** Opening Data to process block **

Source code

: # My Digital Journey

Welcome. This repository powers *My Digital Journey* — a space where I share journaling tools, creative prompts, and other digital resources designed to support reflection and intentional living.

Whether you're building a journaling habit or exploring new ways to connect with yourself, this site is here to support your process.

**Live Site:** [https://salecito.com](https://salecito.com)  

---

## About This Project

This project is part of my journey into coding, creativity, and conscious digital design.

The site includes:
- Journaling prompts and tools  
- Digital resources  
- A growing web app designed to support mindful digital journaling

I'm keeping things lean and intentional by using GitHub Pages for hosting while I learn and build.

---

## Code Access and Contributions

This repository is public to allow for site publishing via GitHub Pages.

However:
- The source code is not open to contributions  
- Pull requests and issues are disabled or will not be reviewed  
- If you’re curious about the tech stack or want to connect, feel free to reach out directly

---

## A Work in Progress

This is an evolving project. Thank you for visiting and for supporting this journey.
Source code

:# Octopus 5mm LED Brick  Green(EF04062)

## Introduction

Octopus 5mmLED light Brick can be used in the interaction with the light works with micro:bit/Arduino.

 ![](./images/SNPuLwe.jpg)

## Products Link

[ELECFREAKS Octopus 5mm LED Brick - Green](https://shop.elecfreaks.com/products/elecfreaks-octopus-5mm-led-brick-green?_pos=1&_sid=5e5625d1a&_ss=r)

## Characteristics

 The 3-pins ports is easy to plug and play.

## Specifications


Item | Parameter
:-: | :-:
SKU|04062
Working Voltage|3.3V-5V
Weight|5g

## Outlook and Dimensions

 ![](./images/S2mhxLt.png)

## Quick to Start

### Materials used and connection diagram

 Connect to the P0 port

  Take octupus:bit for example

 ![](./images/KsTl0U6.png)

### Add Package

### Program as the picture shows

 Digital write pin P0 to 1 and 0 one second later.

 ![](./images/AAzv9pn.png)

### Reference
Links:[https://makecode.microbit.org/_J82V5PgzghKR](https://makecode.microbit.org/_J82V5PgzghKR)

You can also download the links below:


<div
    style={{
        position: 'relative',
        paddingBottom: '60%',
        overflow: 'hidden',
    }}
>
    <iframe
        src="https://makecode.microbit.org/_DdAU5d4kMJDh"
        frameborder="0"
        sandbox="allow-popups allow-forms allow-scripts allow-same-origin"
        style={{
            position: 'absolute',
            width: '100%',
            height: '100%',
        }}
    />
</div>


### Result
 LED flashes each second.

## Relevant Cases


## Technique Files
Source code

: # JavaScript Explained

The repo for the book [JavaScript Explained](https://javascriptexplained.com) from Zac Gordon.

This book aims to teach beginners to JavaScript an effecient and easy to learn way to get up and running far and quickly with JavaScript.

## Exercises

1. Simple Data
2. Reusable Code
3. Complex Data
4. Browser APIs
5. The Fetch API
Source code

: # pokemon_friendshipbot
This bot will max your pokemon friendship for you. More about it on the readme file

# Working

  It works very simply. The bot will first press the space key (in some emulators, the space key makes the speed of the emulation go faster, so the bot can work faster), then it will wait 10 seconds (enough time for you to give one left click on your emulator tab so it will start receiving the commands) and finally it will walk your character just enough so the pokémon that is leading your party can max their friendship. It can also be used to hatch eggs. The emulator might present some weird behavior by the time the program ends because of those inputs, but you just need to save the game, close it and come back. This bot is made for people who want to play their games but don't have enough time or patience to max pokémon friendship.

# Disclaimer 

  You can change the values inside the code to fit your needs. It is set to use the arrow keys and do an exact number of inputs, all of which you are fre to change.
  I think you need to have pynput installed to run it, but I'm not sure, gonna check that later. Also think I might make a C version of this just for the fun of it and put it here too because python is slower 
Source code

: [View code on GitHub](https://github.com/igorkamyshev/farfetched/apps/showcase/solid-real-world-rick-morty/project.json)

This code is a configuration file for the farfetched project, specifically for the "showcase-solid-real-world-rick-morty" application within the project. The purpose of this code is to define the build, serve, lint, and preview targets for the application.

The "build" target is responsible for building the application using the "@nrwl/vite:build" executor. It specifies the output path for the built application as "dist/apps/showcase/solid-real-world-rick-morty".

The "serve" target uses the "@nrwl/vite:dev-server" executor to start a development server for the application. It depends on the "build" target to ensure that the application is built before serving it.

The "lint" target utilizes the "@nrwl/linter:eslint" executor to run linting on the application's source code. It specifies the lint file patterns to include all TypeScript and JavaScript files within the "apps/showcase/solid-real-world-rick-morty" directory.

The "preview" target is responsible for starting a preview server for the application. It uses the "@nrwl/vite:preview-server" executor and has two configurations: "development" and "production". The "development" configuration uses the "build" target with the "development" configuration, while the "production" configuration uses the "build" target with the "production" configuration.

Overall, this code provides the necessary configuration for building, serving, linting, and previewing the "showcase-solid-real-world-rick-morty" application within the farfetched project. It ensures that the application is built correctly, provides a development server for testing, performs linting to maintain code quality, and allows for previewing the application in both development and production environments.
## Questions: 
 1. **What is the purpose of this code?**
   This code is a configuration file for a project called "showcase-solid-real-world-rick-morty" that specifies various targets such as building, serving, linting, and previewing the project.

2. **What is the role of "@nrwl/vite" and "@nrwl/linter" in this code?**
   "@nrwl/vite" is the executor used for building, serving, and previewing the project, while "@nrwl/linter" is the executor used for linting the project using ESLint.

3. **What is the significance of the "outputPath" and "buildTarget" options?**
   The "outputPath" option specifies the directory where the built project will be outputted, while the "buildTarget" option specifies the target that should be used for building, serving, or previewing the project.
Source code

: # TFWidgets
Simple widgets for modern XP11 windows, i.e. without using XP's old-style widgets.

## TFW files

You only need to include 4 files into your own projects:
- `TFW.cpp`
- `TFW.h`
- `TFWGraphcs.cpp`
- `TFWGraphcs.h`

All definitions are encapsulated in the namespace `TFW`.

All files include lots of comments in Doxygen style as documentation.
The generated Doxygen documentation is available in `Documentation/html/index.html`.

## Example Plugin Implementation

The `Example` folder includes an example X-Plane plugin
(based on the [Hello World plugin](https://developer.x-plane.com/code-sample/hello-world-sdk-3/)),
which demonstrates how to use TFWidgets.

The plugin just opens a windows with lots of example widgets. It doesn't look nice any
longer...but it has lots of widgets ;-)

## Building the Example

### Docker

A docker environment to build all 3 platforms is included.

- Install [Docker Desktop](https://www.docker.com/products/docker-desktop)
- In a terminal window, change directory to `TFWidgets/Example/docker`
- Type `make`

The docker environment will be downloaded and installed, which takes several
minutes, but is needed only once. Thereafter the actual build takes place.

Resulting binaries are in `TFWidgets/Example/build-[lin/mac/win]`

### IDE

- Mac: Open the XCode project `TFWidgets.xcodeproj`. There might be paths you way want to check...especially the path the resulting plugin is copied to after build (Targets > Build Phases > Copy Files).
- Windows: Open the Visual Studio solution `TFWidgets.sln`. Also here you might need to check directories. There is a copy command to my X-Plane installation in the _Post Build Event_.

** Closing Data to process block **

Task: Check each line of the data above for the word "while", then state how many lines have it. Give the number alone.

Response area: 4